Key Messages

  • Before a site is selected, a rapid environmental assessment should be carried out. A more detailed and thorough assessment should be conducted at a later stage when the more urgent, life-saving humanitarian priorities have been addressed. 
  • The environment and surrounding landscape of the site can be managed through a Community-based Environmental Action Plan (CEAP) that identifies critical environmental and related livelihood and social issues. A CEAP may also help determine what demands can be met without degrading the environment or negatively affecting the welfare of host communities. The Camp Management Agency must coordinate with key stakeholders to ensure responses are tailored as much as possible to the camp’s landscape. The action plan should also serve as a baseline for future monitoring. 
  • Existing natural resources need to be managed effectively and sustainably within the camp and in the surrounding area, for the benefit and safety of the displaced population and host community. The Camp Management Agency should identify ecosystems and specific natural resources, such as forests or groundwater, that might be at risk and that need to be protected throughout the life of the camp. It is often easier, cheaper and more effective to protect as much of the natural vegetation in and around a camp as possible, than to attempt to restore it. 

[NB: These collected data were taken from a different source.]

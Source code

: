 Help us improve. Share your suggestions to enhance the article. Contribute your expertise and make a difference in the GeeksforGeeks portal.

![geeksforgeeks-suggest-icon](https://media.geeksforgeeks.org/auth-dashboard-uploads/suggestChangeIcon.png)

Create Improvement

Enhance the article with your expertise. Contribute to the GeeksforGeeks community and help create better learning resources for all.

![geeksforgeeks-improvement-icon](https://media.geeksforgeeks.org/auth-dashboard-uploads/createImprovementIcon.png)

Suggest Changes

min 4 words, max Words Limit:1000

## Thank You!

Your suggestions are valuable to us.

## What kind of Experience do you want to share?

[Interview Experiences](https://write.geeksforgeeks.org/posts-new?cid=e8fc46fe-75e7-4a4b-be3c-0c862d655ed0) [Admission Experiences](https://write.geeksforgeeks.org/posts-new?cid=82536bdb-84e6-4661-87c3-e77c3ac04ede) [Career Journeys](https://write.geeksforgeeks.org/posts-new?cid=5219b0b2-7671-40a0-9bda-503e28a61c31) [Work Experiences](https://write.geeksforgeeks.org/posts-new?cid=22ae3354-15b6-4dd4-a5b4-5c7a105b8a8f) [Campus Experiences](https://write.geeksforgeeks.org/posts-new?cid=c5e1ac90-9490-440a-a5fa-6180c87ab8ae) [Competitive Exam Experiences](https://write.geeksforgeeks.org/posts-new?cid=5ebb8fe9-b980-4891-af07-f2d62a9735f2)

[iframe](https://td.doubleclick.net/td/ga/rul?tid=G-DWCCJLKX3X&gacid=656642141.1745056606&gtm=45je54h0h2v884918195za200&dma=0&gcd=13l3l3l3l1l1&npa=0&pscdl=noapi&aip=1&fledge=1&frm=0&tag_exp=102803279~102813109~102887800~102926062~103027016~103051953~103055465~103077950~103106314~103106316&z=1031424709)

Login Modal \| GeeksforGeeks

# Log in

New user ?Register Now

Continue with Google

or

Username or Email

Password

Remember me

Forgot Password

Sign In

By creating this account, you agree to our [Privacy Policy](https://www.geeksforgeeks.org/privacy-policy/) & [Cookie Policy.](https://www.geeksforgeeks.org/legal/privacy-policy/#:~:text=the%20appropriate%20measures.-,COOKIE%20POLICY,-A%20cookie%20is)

  • Where natural resources such as wood or bamboo are brought into a camp for shelter construction, fodder, roofing materials or firewood, environmental impacts need to be considered. 
  • Environmental issues can trigger disputes and conflict between host and camp communities as the natural environment may represent a common source of economic support. The Camp Management Agency needs to be conscious of the fact that this may happen at any stage of the camp life cycle. 
  • Host communities should be involved in decisions relating to local management and extraction of natural resources. They should also benefit from some environmental support activities, such as tree planting, awareness raising, have access to fuel-efficient stoves and improved animal husbandry practices through, for example, occasional veterinary programmes. 
  • The Camp Management Agency should ensure that available environmental guidelines are applied. Environmental Committees, with representatives from both the host and camp communities, should be established early in the camp's life cycle to ensure that this responsibility is translated into action. The Camp Management Agency should ensure that such committees are well-briefed on experiences learned and documented in other displacement situations. These should always be adapted to the local context. 
  • The Camp Management Agency should ensure that not only visible impacts on the environment, such as the restoration or rehabilitation of vegetation cover, are addressed. It should also note such issues as overuse of groundwater resources or contamination of surface or groundwater. This is also important towards the closure of a camp.